::: Records for this task
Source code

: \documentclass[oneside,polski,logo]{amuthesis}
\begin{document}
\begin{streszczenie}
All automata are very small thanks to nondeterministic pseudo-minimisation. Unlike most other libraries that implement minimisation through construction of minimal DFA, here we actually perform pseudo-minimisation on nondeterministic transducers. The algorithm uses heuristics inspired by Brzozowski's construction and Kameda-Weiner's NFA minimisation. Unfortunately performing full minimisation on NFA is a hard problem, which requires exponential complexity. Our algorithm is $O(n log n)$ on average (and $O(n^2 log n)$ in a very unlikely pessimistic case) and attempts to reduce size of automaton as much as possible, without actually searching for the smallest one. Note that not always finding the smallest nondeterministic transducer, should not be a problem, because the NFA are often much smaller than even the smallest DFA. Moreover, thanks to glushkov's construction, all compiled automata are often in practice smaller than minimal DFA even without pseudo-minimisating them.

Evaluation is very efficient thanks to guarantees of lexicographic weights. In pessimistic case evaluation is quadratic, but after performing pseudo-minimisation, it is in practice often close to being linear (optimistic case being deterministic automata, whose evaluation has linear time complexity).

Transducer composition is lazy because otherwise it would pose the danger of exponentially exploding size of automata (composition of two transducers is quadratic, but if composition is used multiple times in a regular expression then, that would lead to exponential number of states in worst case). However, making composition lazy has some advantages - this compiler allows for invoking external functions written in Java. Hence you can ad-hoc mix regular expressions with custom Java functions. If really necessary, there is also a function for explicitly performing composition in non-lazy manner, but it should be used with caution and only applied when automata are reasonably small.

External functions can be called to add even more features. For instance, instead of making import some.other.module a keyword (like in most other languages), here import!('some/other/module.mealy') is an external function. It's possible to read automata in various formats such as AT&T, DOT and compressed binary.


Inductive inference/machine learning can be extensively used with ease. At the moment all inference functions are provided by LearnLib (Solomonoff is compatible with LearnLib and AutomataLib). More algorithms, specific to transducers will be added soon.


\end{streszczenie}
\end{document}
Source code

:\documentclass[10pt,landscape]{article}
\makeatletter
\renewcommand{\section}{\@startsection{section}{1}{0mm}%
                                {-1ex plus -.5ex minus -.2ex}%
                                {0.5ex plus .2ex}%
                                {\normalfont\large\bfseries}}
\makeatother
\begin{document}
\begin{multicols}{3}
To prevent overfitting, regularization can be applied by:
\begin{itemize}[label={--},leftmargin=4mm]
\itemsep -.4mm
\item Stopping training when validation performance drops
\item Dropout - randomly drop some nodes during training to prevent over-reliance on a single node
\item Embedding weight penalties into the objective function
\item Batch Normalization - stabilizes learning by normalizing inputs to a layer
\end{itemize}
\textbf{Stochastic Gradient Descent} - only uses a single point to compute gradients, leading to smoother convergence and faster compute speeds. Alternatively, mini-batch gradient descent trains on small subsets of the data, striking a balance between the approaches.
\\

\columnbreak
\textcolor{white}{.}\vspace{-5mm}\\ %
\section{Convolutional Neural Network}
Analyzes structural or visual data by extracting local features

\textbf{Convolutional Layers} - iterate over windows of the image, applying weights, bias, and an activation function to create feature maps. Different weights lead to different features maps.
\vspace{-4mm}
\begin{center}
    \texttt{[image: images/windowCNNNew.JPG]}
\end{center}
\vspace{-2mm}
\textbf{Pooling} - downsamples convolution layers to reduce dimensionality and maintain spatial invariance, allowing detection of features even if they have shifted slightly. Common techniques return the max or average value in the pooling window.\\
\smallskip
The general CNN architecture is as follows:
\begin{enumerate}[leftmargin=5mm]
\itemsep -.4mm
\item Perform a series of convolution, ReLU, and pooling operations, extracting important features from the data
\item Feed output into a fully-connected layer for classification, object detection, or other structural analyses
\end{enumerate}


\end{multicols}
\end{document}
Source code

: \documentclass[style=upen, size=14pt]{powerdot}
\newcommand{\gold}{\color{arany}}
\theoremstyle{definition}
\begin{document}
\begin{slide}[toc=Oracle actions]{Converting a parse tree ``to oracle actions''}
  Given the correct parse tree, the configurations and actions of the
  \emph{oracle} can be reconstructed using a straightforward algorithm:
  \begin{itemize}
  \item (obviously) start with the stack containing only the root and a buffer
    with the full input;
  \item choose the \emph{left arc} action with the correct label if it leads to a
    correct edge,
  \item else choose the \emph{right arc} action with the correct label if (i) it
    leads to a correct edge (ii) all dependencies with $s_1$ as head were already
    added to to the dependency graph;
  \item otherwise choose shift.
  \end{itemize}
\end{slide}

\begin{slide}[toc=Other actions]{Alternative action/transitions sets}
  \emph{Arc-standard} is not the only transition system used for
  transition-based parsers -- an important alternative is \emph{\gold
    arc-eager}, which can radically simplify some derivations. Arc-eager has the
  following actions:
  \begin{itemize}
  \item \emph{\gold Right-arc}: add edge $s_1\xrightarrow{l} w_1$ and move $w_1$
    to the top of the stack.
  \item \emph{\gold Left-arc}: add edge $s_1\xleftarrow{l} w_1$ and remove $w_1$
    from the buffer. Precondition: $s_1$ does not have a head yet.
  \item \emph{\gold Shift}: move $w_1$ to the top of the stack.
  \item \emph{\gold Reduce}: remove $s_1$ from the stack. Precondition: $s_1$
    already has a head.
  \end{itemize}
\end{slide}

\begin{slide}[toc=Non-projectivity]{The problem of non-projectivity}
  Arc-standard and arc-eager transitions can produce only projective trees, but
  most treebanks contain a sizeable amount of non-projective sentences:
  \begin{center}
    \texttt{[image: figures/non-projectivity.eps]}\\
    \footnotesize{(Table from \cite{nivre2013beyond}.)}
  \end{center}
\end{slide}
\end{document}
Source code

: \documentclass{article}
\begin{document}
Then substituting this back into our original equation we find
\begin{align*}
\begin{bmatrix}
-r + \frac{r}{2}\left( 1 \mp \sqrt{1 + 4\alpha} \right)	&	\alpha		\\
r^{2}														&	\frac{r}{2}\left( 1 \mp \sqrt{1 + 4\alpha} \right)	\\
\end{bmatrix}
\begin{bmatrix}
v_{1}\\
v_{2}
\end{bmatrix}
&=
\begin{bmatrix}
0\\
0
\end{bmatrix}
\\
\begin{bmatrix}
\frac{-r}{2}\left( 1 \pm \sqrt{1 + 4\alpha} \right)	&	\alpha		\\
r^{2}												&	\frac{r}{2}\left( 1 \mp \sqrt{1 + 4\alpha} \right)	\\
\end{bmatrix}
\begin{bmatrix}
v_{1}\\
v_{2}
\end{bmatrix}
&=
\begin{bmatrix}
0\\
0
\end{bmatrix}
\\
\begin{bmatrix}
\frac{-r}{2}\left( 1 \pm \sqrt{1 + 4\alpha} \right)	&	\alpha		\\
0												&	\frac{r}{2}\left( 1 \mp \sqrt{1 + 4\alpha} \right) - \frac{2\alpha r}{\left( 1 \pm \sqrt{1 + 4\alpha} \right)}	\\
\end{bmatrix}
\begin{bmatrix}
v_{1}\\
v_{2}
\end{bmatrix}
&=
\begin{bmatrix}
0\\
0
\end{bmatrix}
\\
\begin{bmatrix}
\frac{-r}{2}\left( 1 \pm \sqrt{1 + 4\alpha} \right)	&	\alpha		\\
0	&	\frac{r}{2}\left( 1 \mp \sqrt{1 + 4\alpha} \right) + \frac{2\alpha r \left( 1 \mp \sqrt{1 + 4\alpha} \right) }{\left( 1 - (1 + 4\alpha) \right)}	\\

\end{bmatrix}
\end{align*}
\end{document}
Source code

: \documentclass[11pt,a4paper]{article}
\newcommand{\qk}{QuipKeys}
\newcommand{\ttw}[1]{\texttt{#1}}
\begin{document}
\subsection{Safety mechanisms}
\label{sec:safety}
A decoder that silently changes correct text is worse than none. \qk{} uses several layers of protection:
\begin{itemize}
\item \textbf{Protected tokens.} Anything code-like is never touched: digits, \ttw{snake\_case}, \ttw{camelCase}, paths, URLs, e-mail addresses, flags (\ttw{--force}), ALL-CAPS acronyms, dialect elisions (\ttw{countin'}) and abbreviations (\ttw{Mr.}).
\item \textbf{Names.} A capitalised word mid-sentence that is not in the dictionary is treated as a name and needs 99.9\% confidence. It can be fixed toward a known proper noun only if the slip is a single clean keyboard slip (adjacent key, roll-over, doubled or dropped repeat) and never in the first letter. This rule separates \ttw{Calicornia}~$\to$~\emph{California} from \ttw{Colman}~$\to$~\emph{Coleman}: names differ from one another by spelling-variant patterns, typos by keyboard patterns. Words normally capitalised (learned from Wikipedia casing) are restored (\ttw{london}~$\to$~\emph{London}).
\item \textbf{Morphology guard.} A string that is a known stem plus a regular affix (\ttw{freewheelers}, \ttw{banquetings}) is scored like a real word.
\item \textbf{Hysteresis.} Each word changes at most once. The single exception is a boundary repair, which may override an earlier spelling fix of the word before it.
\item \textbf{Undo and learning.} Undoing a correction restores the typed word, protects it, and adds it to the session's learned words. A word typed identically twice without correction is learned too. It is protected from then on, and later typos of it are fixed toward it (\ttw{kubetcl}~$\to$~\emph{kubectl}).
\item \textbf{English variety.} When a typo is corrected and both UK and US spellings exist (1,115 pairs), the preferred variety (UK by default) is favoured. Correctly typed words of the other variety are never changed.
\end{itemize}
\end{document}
::::::
- [Task objective]:
Output exactly the span of lines beginning at the first line of the records and ending at the line that holds "Transducer composition is", inclusive, with no other text.

- [Response for this exercise]:
Source code

: \documentclass[oneside,polski,logo]{amuthesis}
\begin{document}
\begin{streszczenie}
All automata are very small thanks to nondeterministic pseudo-minimisation. Unlike most other libraries that implement minimisation through construction of minimal DFA, here we actually perform pseudo-minimisation on nondeterministic transducers. The algorithm uses heuristics inspired by Brzozowski's construction and Kameda-Weiner's NFA minimisation. Unfortunately performing full minimisation on NFA is a hard problem, which requires exponential complexity. Our algorithm is $O(n log n)$ on average (and $O(n^2 log n)$ in a very unlikely pessimistic case) and attempts to reduce size of automaton as much as possible, without actually searching for the smallest one. Note that not always finding the smallest nondeterministic transducer, should not be a problem, because the NFA are often much smaller than even the smallest DFA. Moreover, thanks to glushkov's construction, all compiled automata are often in practice smaller than minimal DFA even without pseudo-minimisating them.

Evaluation is very efficient thanks to guarantees of lexicographic weights. In pessimistic case evaluation is quadratic, but after performing pseudo-minimisation, it is in practice often close to being linear (optimistic case being deterministic automata, whose evaluation has linear time complexity).

Transducer composition is lazy because otherwise it would pose the danger of exponentially exploding size of automata (composition of two transducers is quadratic, but if composition is used multiple times in a regular expression then, that would lead to exponential number of states in worst case). However, making composition lazy has some advantages - this compiler allows for invoking external functions written in Java. Hence you can ad-hoc mix regular expressions with custom Java functions. If really necessary, there is also a function for explicitly performing composition in non-lazy manner, but it should be used with caution and only applied when automata are reasonably small.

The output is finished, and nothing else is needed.